Skip to main content

at16k is a Python library to perform automatic speech recognition or speech to text conversion.

Project description


Pronounced as at sixteen k

Maintenance made-with-python PyPI license Open Source Love svg1 PyPI - Python Version Downloads

What is at16k?

at16k is a Python library to perform automatic speech recognition or speech to text conversion. The goal of this project is to provide the community with a production quality speech-to-text library.


It is recommended that you install at16k in a virtual environment.


  • Python >= 3.6
  • Tensorflow = 1.14
  • Scipy (for reading wav files)

Install via pip

$ pip install at16k

Install from source

Requires: poetry

$ git clone
$ poetry env use python3.6
$ poetry install

Download models

Currently, two models are available for speech to text conversion.
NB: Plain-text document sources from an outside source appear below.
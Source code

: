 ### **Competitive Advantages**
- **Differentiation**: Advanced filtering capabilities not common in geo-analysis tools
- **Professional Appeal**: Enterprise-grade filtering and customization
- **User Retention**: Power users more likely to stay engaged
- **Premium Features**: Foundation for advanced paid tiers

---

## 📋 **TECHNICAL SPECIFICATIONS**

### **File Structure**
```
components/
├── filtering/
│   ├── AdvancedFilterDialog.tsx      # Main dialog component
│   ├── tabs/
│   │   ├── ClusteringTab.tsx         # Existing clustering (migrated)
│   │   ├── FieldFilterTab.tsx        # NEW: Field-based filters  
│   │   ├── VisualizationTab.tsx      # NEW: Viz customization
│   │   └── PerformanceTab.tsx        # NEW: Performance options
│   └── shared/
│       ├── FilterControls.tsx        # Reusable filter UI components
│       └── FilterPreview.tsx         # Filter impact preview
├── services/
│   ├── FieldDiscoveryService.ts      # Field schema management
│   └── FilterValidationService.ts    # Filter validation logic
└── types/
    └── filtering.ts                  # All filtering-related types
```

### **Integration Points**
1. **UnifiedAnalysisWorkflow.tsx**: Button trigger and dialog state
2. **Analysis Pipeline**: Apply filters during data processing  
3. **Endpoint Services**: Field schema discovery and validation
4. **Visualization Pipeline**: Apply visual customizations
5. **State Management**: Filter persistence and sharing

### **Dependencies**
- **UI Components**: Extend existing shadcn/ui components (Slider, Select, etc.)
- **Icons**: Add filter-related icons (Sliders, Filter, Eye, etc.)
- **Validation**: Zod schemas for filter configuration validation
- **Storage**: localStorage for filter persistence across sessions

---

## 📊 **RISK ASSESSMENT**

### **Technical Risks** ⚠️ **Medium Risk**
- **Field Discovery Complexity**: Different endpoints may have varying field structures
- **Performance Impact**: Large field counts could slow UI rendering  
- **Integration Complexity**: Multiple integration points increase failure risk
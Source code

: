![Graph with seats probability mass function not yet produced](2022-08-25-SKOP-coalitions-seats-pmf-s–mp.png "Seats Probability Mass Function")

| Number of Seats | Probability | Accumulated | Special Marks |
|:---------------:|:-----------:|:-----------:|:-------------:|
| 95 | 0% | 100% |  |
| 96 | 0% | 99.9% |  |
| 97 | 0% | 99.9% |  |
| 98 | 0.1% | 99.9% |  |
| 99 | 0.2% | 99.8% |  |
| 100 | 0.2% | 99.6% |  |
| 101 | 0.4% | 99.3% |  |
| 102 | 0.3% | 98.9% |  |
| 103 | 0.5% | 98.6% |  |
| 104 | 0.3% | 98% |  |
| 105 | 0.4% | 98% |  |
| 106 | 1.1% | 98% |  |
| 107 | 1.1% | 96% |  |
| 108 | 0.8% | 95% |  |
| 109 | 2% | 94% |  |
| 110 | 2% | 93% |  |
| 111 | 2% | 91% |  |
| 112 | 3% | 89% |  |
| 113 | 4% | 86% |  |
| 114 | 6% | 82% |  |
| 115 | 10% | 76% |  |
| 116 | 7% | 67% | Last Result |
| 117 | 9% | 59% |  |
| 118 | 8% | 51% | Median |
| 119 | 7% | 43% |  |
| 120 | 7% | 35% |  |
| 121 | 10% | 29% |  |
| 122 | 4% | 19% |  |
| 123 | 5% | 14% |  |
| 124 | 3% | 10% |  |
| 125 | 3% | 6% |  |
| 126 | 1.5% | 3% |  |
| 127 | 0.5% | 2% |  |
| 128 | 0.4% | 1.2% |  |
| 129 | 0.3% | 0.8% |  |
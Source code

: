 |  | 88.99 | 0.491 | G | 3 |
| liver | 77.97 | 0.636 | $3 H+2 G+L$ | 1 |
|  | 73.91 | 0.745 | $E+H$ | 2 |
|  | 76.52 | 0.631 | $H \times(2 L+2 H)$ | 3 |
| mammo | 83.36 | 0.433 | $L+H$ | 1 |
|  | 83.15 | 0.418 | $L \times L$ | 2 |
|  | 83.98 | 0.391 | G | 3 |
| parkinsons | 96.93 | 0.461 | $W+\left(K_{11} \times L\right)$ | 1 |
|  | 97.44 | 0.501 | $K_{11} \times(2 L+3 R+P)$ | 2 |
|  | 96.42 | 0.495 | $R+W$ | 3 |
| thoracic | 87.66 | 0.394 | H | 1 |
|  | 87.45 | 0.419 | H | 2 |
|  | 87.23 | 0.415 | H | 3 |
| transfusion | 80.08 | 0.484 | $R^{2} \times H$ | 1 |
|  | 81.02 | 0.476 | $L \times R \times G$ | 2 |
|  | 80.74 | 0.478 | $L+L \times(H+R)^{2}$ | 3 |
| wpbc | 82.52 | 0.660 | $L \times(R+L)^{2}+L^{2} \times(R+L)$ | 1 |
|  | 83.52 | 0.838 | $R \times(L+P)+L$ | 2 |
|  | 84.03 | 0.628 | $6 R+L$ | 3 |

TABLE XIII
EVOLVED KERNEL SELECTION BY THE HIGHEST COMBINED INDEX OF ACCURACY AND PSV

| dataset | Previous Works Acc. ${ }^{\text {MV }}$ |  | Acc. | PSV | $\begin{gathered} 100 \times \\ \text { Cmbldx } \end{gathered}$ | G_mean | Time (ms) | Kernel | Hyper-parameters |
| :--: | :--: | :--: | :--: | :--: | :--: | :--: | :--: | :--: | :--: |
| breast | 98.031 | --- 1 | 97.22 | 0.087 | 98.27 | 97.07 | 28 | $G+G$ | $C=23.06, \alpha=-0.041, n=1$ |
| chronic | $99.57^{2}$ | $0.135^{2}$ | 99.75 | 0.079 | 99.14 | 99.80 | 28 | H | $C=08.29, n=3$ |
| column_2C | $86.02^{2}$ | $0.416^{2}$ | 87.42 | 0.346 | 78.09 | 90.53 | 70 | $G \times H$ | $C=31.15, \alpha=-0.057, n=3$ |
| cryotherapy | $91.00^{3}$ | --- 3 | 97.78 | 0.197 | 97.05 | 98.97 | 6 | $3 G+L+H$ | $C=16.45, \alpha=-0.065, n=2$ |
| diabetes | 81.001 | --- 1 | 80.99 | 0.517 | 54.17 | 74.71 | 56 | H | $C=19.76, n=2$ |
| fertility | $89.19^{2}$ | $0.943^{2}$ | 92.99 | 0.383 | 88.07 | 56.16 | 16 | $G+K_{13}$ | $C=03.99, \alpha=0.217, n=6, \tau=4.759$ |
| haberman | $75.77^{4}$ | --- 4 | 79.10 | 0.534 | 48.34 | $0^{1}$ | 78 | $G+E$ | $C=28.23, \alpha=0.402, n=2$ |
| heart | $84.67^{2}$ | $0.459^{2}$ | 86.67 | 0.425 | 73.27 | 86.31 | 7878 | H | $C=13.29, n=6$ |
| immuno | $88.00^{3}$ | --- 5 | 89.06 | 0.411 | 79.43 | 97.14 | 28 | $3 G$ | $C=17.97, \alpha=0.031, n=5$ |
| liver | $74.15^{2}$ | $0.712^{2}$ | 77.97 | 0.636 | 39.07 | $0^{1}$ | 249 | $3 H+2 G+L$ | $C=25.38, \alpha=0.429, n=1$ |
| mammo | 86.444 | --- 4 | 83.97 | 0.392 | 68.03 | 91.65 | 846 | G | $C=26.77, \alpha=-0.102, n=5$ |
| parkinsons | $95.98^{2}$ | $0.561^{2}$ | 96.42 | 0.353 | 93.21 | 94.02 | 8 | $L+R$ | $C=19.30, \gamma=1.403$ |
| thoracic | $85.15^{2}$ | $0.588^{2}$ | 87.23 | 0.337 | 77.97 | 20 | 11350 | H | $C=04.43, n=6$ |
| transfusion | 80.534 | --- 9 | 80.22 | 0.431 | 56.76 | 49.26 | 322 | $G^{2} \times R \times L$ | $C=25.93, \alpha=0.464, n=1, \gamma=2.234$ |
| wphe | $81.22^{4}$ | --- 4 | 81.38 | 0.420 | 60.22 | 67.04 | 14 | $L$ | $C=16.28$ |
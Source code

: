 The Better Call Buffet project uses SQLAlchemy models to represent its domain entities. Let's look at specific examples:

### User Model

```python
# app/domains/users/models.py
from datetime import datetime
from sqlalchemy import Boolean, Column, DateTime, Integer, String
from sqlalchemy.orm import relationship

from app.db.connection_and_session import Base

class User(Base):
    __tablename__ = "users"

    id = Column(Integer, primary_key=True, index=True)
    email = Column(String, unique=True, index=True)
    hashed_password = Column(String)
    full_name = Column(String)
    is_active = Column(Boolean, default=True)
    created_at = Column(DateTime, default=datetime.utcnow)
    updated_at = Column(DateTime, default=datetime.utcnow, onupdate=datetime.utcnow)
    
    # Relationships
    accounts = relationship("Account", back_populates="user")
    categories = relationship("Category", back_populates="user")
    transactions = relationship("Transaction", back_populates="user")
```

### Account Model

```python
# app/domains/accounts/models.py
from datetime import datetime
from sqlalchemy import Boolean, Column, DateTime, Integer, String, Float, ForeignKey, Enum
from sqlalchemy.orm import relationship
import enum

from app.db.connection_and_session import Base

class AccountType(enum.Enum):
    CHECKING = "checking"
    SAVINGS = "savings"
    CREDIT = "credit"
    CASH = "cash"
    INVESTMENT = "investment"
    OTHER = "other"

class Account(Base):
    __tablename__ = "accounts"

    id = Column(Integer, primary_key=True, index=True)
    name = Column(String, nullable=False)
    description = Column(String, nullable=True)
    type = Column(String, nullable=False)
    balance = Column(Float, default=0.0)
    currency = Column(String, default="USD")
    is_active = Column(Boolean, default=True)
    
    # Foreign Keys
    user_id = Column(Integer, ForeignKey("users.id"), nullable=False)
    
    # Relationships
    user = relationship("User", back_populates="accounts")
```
  • en_8k (Trained on english audio recorded at 8 KHz)
  • en_16k (Trained on english audio recorded at 16 KHz)

To download all the models:

$ python -m all

Alternatively, you can download only the model you need. For example:

$ python -m en_8k
$ python -m en_16k

Preprocessing audio files

at16k accepts wav files with the following spces:

  • Channels: 1
  • Bits per sample: 16
  • Sample rate: 8000 (en_8k) or 16000 (en_16k)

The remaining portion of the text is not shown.